John the Baptist did what the Lord called him to do. He went out in the desert and proclaimed a baptism of repentance for the forgiveness of sins (Luke 3:3 CSB). It seemed like an unlikely and unpromising place to start a great work of God, such as the coming of the Messiah was promised to be (cf. Isaiah 35.) However, God’s ways are not our ways (cf. Isaiah 55:8). Who would go out into the desert to hear a preacher? The Lord did everything to make sure that John’s ministry would not rest in the power of man but the power of God. This is what most contemporary churches need to hear, because their “back door is as big as their front door.” Human schemes are no substitute for God’s word, prayer, and the power of the Holy Spirit. Some churches will do some sort of “40 Days of Prayer” program, be excited during it, and then… “We prayed for forty days, revival didn’t come, so let’s try something else.” That was not what John the Baptist did. He went out to the desert, preached the Lord’s message, and God sent the people. Crowds came to be baptized by him with a baptism of repentance. So then, what were John’s sermons like?
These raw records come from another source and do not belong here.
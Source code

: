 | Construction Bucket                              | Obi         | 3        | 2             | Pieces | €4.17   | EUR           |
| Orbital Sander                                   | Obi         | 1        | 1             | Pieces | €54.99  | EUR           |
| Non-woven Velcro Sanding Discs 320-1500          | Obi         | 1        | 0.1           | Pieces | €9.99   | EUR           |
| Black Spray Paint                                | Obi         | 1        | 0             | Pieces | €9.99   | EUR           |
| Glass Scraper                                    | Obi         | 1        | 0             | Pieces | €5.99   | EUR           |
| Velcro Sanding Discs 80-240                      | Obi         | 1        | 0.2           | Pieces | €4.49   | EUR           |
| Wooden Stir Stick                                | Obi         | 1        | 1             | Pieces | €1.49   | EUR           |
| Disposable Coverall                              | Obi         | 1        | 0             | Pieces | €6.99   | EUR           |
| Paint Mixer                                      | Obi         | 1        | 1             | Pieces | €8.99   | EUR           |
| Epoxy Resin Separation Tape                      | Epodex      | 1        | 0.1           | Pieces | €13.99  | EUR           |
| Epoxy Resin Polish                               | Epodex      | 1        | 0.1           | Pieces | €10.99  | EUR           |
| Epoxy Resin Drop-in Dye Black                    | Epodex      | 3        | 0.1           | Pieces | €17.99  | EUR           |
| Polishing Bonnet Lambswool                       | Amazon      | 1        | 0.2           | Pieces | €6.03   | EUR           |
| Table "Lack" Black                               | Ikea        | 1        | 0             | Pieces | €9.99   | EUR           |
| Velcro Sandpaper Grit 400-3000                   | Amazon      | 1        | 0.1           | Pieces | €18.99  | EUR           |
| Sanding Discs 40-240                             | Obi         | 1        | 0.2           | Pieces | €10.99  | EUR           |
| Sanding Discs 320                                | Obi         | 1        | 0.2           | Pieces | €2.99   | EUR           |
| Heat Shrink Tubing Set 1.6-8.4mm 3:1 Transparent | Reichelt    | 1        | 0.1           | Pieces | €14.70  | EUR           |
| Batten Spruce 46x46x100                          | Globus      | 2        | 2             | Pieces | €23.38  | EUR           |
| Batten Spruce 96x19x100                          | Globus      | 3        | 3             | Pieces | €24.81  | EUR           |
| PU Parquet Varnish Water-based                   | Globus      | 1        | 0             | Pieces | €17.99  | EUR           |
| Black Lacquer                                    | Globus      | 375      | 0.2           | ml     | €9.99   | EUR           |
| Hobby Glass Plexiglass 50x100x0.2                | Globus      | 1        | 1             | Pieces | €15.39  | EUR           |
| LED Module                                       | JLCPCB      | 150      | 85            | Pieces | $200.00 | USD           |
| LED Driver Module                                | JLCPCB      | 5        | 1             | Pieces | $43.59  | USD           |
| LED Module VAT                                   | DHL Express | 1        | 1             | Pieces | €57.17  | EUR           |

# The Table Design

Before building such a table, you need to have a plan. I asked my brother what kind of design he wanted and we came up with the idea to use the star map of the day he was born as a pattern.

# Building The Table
He did not try to please people (3:7). You do not please people by calling them a brood of vipers! Imagine entering any contemporary church and being a viper, which is clearly symbolic of being an evil person. The crowds in our time would not stay; they would walk out. Contemporary churches are ashamed of sin and afraid to call people sinners. They want everyone to feel comfortable. They want to be thought well of in their local community. They want everyone to like them. John the Baptist lacked such concerns. Please listen carefully. I am not talking about being rude and obnoxious. We ought to welcome people with joy. But that must never obscure the truth of the sinfulness of all people everywhere. We must tell people who they are in the presence of the holy God. That is what John was doing as he preached to his people. He was not afraid to challenge people “in his church” that they might actually be a brood of vipers! How would you react if your pastor dared to say something similar in your local church this Sunday?
He told people to change (3:8). Repentance is a change of mind, as we said in our previous post in this series. Repentant people think differently in their hearts about God, themselves, sin, Christ, and the way of salvation. This inward turn produces changes in people, both internally (ideas, attitudes, expectations, etc.) and externally in the behavior. The repentant person changes the way they walk and talk. By the way, many professing Christians need to stop using the substitute obscene and profane language they use to color their speech. So that no one misses the point, I mean all the substitute “F” words and “bathroom” words. Consider Ephesians 4:29; 5:4; Colossians 3:8. Crude speech is not the right means to lead others in godly ways. The fruit of repentance is godliness, the character that shows that a person is being renewed in knowledge in the image of its Creator (Colossians 3:10 NIV). It is the fruit of the Spirit (Galatians 5:22-23) and “the new clothing” of the new person (Colossians 3:12-17). It is what we add to our faith (2 Peter 1:5-8 NIV).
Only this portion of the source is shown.